Multicast

Multicast

"Furthermore, I consider that Carthage RSA must be destroyed!"

nc multicast.ecsc23.hack.cert.pl 5002

import os

from Crypto.Util.number import getPrime, bytes_to_long


def pad(data, bitsize):
    missing = (bitsize - len(data) * 8) // 8
    return os.urandom(missing // 2) + data + os.urandom(missing // 2)


def main():
    p = getPrime(1024)
    q = getPrime(1024)
    N = p * q
    e1 = getPrime(32)
    e2 = getPrime(32)
    assert p != q
    assert e1 != e2

    m = bytes_to_long(pad(open("flag.txt", 'rb').read(), 2047))
    c1 = pow(m, e1, N)
    c2 = pow(m, e2, N)
    print(f'N = {N}')
    print(f'e1 = {e1}')
    print(f'e2 = {e2}')
    print(f'c1 = {c1}')
    print(f'c2 = {c2}')


main()

Solution

A solution to this exact task can be found online by looking for ways to crack RSA used with 2 different expontents, e.g. here.
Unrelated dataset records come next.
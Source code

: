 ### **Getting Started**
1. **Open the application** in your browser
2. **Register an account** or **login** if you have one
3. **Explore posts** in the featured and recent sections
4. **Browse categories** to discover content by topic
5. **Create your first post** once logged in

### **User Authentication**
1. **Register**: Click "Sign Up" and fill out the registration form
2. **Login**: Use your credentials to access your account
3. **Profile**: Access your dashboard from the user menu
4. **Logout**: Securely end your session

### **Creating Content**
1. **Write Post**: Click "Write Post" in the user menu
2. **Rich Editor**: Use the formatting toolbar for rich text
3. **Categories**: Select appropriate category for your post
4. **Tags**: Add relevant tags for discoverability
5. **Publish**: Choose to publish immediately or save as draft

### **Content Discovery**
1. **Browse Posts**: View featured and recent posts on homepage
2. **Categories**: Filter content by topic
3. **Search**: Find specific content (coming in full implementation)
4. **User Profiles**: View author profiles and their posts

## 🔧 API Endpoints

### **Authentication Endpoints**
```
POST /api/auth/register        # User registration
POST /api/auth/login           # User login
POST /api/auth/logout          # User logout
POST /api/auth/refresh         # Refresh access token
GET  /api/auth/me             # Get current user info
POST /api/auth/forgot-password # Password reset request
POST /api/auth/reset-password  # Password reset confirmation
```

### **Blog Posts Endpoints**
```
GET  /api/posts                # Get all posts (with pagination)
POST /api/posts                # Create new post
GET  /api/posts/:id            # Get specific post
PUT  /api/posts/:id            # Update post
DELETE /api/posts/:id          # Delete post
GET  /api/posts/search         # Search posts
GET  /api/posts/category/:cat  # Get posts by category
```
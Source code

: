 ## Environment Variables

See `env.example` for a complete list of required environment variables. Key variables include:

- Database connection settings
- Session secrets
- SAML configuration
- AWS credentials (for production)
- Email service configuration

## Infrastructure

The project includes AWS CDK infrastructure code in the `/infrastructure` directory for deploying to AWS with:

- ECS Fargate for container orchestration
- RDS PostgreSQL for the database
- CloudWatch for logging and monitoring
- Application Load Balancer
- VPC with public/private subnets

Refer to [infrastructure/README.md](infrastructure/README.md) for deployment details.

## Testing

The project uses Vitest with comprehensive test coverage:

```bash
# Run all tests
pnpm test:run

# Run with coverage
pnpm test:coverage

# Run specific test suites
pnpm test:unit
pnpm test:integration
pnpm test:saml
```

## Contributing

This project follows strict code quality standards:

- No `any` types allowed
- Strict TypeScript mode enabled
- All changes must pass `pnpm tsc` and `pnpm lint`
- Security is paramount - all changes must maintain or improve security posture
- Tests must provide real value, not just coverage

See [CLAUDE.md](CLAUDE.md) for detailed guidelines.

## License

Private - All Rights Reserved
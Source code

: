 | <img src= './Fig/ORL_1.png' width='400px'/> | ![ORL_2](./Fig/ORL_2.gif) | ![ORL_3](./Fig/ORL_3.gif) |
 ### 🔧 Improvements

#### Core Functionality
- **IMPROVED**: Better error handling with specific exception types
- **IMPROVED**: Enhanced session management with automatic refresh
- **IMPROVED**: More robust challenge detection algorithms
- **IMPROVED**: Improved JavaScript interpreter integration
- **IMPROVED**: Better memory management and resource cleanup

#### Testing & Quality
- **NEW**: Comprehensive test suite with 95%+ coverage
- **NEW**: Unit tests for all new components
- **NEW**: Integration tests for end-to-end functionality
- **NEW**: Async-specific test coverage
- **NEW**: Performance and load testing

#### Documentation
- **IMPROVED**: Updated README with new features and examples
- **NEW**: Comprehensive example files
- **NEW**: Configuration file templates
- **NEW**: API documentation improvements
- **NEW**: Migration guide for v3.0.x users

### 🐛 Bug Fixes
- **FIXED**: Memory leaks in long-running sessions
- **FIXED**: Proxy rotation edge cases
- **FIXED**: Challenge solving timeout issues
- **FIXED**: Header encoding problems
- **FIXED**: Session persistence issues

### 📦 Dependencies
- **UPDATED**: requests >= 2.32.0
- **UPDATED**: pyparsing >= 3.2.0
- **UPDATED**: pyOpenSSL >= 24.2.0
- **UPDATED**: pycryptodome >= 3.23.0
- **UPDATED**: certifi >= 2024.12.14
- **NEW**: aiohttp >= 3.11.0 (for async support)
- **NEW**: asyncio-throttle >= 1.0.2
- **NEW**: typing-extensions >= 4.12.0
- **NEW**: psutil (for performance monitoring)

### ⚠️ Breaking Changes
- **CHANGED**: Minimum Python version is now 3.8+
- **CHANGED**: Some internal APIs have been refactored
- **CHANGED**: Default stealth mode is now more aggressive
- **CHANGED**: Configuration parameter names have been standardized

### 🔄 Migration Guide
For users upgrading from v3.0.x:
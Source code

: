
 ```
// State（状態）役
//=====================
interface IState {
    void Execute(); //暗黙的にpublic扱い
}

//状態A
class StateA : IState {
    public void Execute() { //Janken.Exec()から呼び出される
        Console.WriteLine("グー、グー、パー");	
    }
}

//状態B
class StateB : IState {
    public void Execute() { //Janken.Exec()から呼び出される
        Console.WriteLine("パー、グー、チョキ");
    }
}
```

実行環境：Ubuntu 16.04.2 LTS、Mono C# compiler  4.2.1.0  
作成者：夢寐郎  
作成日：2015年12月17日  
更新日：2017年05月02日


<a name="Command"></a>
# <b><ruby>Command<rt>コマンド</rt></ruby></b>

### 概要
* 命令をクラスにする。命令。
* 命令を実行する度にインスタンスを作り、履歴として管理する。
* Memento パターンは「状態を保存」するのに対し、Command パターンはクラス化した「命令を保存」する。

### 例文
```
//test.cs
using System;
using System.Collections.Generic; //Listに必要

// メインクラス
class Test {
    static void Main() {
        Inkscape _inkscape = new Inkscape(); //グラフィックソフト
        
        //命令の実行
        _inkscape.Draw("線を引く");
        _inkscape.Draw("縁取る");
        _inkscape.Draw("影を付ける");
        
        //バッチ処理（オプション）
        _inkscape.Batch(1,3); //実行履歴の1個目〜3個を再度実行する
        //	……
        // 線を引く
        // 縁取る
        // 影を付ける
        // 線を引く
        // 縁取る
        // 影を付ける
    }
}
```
A script to decrypt the ciphertexts might look like this:

from Crypto.Util.number import long_to_bytes


def egcd(a, b):
    if a == 0 :
        return b, 0, 1

    gcd, x1, y1 = egcd(b % a, a)

    x = y1 - (b // a) * x1
    y = x1
     
    return gcd, x, y


N = 16801413151908283487791189663329493578012846628030868572561945401556114933848884063131893167626726380563946554240309029863739130427168639757567754241602226448391570370954874754714097679345228987490063695179379495149211669754252276084888210751383802717621354571816121757468518387307219970098013043749995525353151245711525962260254819700263677950895160081894668822813785159297542655250020135009445396141034383696934541429556539491286972911589628257124903611948942649403228001959071679930046055144327735896064233938505913729042636979130723252486740790114550157308696012595641166400835179544902984053811641511733064338259
e1 = 3136791673
e2 = 3573222353
c1 = 16481631224743323819675532542258362703058461981079654559076325651915387924248703763417709311950331908263151437721162315099196280466775768219212299626343121681300915319626627740608633494756310317998929967902496926397863882213791496785729116454992695253826344129315607732093166563793274797563810551294845185732671924894343906271189426878621354275900038367669905726267405070110837298645675754495877198207438321773882738460997430691411675093559670446237498983948273151963484505347040999006538841941390306926161545225334774232600377100101038987771343126360422783370773149023051458396189310267944402653227967893339574477298
c2 = 2544467819691556225164177270554250748471343930378051361390193261209036900357164884392411218087197639023395712153187686000803329169907955493451873445508291514372551132088270210928017598314958938879455429694066912681640151605024343190805276429629145311456287066439059616266669824822411858685968605377220795952022617438728802243517224601929778382795924004169326230299097517845783398314450390488351695811834314630670279910729755612170815074902017207304013895912734640514597786806405214652937912325749725198532228887946534313863040394317507345214735423786619742214949413576976590907445400444195768716887195020807468427363

_, a, b = egcd(e1, e2)

if a < 0:
	a = -a
	c1 = pow(c1, -1, N)
elif b < 0:
	b = -b
	c2 = pow(c2, -1, N)

m = long_to_bytes((pow(c1, a, N) * pow(c2, b, N)) % N)
start = m.find(b'ecsc')
end = m.find(b'}', start) + 1
print(m[start:end].decode('utf-8'))

Flag

ecsc23{every_ctf_needs_some_rsa_breaking_challenge}